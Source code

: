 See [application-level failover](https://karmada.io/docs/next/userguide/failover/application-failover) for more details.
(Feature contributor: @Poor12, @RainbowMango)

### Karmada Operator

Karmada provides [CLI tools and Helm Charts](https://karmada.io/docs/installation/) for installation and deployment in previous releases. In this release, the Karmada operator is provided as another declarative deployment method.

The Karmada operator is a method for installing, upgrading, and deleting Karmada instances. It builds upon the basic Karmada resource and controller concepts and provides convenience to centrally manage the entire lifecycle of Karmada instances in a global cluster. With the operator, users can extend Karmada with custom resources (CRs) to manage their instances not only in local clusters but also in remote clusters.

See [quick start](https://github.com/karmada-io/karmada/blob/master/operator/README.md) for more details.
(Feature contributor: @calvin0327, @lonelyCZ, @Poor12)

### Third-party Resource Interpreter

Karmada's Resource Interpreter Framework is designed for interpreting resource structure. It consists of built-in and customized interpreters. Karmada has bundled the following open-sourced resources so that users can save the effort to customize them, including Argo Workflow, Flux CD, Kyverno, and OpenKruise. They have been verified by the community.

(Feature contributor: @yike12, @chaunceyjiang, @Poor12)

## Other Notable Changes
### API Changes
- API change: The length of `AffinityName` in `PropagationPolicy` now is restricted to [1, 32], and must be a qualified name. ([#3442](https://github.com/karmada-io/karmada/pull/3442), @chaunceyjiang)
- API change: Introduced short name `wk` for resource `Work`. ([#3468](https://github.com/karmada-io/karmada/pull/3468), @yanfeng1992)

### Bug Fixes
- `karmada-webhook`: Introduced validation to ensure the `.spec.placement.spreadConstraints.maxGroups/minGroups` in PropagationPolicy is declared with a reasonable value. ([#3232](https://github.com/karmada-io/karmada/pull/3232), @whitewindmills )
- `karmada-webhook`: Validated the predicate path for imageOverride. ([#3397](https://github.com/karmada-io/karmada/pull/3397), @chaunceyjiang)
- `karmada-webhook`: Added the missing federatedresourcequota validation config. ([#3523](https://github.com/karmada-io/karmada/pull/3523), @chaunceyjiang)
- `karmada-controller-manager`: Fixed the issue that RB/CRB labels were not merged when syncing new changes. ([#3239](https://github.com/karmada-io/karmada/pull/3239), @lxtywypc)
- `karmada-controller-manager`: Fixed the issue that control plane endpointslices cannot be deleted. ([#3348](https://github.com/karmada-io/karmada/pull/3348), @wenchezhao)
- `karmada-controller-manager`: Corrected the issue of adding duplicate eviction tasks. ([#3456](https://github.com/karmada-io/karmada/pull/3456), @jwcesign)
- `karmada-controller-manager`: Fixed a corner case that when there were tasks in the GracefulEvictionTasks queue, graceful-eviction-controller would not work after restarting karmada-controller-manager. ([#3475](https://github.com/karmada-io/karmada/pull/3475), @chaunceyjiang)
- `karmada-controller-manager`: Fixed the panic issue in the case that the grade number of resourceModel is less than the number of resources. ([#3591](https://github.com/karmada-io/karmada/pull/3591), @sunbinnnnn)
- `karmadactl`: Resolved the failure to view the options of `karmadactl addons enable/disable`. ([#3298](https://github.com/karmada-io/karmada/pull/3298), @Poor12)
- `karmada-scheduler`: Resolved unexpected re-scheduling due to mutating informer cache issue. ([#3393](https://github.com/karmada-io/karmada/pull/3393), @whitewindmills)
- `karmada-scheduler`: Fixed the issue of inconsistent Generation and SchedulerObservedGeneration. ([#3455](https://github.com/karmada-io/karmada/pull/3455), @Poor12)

#####

What is expected:
Please return every line of the records that contains the word "eviction".

Response below:
- `karmada-controller-manager`: Corrected the issue of adding duplicate eviction tasks. ([#3456](https://github.com/karmada-io/karmada/pull/3456), @jwcesign)
- `karmada-controller-manager`: Fixed a corner case that when there were tasks in the GracefulEvictionTasks queue, graceful-eviction-controller would not work after restarting karmada-controller-manager. ([#3475](https://github.com/karmada-io/karmada/pull/3475), @chaunceyjiang)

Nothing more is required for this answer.